> _HOW TO COMPLETE THIS TASK_:
Where a line in the records below contains the string "approx", tally it; give only the final number.
═══ SUPPLIED RECORDS
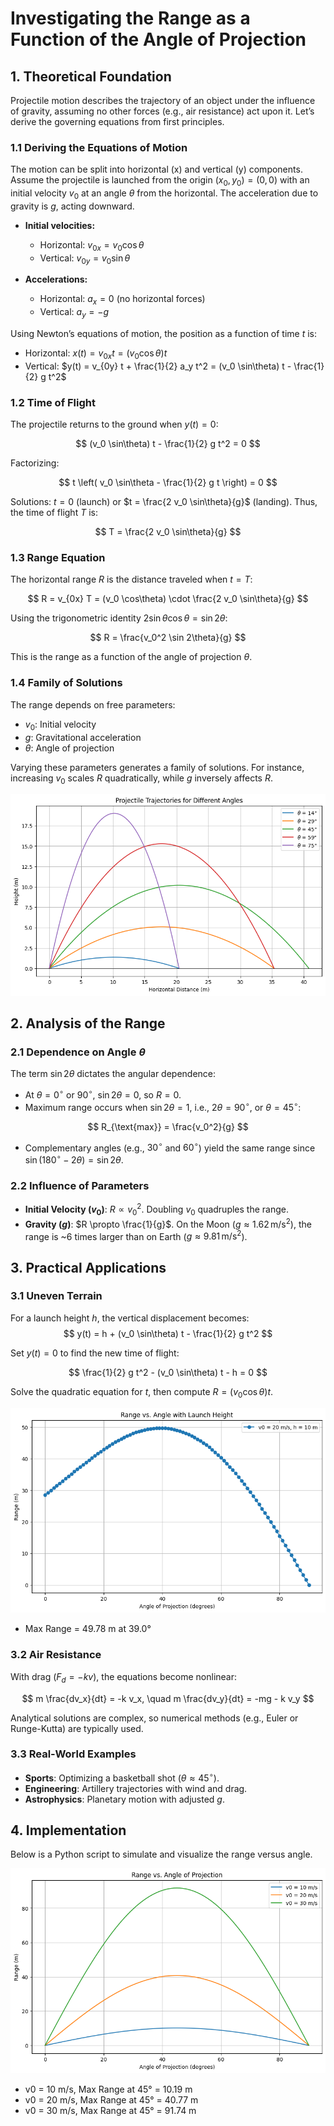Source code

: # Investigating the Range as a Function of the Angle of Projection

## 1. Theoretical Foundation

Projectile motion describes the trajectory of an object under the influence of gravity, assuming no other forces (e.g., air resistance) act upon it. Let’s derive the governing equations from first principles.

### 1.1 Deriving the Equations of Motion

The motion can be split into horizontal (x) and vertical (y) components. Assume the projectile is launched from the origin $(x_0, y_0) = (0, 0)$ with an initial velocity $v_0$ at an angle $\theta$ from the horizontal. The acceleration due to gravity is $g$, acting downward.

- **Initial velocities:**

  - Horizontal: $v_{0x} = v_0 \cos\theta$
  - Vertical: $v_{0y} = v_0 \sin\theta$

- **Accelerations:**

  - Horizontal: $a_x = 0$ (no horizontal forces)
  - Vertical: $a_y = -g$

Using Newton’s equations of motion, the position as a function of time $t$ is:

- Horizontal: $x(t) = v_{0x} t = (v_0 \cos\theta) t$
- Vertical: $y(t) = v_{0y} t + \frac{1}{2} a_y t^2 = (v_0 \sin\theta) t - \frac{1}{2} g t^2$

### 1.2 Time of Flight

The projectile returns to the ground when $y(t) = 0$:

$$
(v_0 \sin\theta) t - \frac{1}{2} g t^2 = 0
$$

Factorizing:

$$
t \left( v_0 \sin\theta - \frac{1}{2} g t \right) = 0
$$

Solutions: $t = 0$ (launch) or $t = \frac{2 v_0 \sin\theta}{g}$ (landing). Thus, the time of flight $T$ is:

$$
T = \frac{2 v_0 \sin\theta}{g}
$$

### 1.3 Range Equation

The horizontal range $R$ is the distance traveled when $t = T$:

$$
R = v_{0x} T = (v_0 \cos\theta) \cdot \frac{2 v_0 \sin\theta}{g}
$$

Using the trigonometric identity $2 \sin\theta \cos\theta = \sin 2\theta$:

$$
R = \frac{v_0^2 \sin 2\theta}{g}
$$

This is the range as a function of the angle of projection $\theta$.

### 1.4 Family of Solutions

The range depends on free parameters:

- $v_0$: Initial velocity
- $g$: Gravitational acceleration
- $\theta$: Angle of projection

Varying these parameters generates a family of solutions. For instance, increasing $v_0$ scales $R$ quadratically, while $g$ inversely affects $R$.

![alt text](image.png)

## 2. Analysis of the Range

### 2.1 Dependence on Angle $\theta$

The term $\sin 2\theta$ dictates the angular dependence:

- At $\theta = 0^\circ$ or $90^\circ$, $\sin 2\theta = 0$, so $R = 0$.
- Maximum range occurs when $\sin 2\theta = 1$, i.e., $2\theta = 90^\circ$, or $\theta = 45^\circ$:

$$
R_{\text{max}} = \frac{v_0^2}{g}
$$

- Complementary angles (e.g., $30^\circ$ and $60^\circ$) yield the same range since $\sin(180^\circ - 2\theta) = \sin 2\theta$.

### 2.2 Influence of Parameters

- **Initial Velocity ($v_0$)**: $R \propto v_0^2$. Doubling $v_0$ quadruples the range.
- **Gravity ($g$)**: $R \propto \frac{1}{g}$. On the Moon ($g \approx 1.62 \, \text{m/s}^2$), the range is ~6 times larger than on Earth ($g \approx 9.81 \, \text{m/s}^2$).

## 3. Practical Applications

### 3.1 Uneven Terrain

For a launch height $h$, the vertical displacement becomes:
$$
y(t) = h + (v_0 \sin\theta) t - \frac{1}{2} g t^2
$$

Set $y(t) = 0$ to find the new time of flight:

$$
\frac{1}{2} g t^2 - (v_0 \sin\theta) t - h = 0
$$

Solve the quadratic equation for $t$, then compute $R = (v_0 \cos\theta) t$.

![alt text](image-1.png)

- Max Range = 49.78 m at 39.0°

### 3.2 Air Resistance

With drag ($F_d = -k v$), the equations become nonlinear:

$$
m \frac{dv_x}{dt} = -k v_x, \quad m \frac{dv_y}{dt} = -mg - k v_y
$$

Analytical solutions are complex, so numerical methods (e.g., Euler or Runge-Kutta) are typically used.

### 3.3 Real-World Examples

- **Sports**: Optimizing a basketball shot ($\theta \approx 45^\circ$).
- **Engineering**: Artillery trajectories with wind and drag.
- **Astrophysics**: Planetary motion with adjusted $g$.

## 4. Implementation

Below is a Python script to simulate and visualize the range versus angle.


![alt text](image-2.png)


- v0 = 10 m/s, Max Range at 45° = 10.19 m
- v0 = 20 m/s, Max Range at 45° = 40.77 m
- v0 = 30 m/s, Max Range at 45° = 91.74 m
══════
═══ SUPPLIED RECORDS
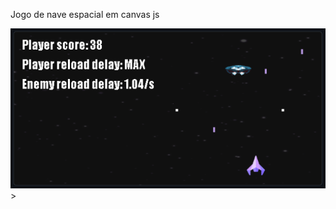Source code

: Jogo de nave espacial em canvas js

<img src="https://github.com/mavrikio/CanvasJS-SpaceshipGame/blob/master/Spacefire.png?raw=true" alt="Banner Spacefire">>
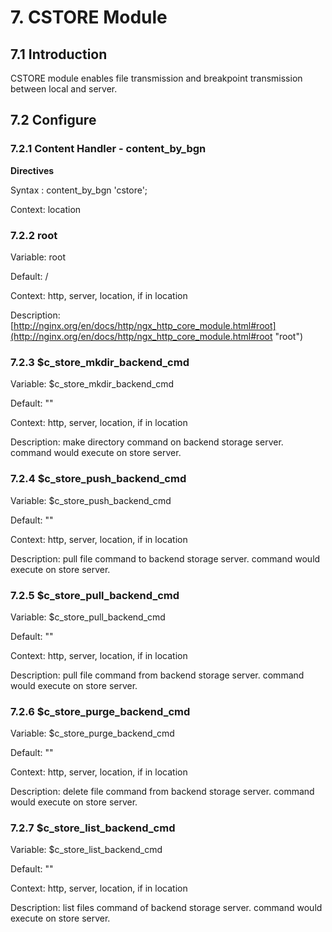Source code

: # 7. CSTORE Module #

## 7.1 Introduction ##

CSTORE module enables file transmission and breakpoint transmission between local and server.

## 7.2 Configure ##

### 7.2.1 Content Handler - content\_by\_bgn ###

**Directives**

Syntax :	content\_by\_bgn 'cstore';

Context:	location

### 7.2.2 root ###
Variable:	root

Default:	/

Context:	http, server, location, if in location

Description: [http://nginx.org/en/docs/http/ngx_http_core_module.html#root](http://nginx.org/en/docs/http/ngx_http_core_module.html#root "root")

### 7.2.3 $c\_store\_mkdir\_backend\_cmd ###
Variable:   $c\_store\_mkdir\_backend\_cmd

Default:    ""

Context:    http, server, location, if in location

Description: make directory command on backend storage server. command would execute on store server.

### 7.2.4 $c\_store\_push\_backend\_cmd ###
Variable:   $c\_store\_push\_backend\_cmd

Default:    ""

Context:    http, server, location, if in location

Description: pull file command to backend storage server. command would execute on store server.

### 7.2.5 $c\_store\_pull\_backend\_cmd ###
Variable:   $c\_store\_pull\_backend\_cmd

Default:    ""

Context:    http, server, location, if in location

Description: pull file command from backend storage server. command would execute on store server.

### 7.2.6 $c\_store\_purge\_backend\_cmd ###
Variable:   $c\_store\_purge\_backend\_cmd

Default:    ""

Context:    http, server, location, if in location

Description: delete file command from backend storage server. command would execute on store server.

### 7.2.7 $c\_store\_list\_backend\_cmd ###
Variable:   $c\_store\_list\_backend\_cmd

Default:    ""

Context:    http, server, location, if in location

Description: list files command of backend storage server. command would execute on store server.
══════
> _TASK RESULT_:
2